BEGIN INPUT

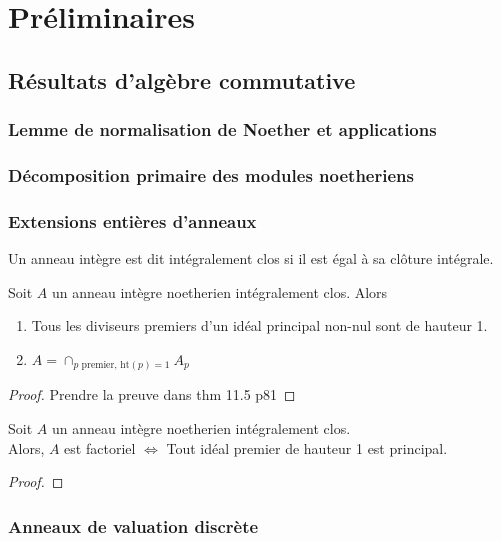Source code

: \chapter{Préliminaires}

\section{Résultats d'algèbre commutative}

\subsection{Lemme de normalisation de Noether et applications}
\subsection{Décomposition primaire des modules noetheriens}

\subsection{Extensions entières d'anneaux}

\begin{defn}
Un anneau intègre est dit intégralement clos si il est égal à sa clôture intégrale.
\end{defn}

\begin{thm}\label{factonormal}
Soit $A$ un anneau intègre noetherien intégralement clos. Alors
\begin{enumerate}
\item Tous les diviseurs premiers d'un idéal principal non-nul sont de hauteur 1.
\item $A=\cap_{p \textrm{ premier, } \textrm{ht}(p)=1} A_p$
\end{enumerate}
\end{thm}
\begin{proof}
Prendre la preuve dans \cite{Matsumura} thm 11.5 p81
\end{proof}


\begin{thm}
Soit $A$ un anneau intègre noetherien intégralement clos. \\
Alors, $A$ est factoriel $\iff$ Tout idéal premier de hauteur 1 est principal.
\end{thm}
\begin{proof}
\end{proof}

\subsection{Anneaux de valuation discrète}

END INPUT

● WORK INSTRUCTIONS
Set down all of the data word for word; no pictures belong in it.

● RESPONSE BOX
Source code

: \chapter{Préliminaires}

\section{Résultats d'algèbre commutative}

\subsection{Lemme de normalisation de Noether et applications}
\subsection{Décomposition primaire des modules noetheriens}

\subsection{Extensions entières d'anneaux}

\begin{defn}
Un anneau intègre est dit intégralement clos si il est égal à sa clôture intégrale.
\end{defn}

\begin{thm}\label{factonormal}
Soit $A$ un anneau intègre noetherien intégralement clos. Alors
\begin{enumerate}
\item Tous les diviseurs premiers d'un idéal principal non-nul sont de hauteur 1.
\item $A=\cap_{p \textrm{ premier, } \textrm{ht}(p)=1} A_p$
\end{enumerate}
\end{thm}
\begin{proof}
Prendre la preuve dans \cite{Matsumura} thm 11.5 p81
\end{proof}


\begin{thm}
Soit $A$ un anneau intègre noetherien intégralement clos. \\
Alors, $A$ est factoriel $\iff$ Tout idéal premier de hauteur 1 est principal.
\end{thm}
\begin{proof}
\end{proof}

\subsection{Anneaux de valuation discrète}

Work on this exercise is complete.